It’s been a little over six years since Hurricane Katrina swept through New Orleans causing storm surges that eventually led to approximately 80% of the city flooded and the deaths of nearly 1,500 people.
Although the lasting affects of Katrina are still being felt today, the city may need to brace for another disaster, Tropical Storm Lee, which is inching its way northward up the oil-rich Gulf of Mexico and is expected to creep up on the coast of southern Louisiana this weekend.
In its 8pm update, the National Hurricane Center stated that Lee was located about 170 miles southeast of Cameron, La., or 180 miles west southwest of the mouth of the Mississippi River, heading north at 3 miles an hour.

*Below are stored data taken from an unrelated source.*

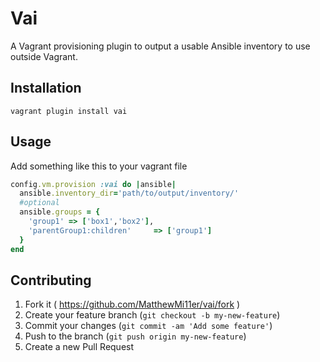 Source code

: # Vai

A Vagrant provisioning plugin to output a usable Ansible inventory to use outside Vagrant.

## Installation

```
vagrant plugin install vai
```

## Usage
Add something like this to your vagrant file
```ruby
config.vm.provision :vai do |ansible|
  ansible.inventory_dir='path/to/output/inventory/'
  #optional
  ansible.groups = {
    'group1' => ['box1','box2'],
    'parentGroup1:children'     => ['group1']
  }
end
```
## Contributing

1. Fork it ( https://github.com/MatthewMi11er/vai/fork )
2. Create your feature branch (`git checkout -b my-new-feature`)
3. Commit your changes (`git commit -am 'Add some feature'`)
4. Push to the branch (`git push origin my-new-feature`)
5. Create a new Pull Request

While the storm’s maximum sustained winds strengthened to 45 mph earlier today, it isn’t expected to make landfall until Sunday (Sept. 4), according to the Miami-based center’s forecast.
Louisiana Governor Bobby Jindal warned residents that torrential rains, substantial winds and tidal surges from the Gulf of Mexico could produce flash flooding in parts of New Orleans throughout the Labor Day holiday weekend.
“Get ready for the wind, get ready for the rain,” Jindal said. “It’s coming and it’s going to be here for a while.”
While experts say that Lee only has a 50% – 60% chance of reaching hurricane strength, it’s the storm’s speed that has them concerned.
“The problem with this system is that it’s so slow-moving,” AccuWeather Senior Meteorologist Bernie Rayno explained. “The big story is going to be the flooding.”
Predictions by the NHC estimate the storm could produce rainfall accumulations of 10-15 inches over southern Louisiana through Sunday, with isolated amounts reaching up to 20 inches.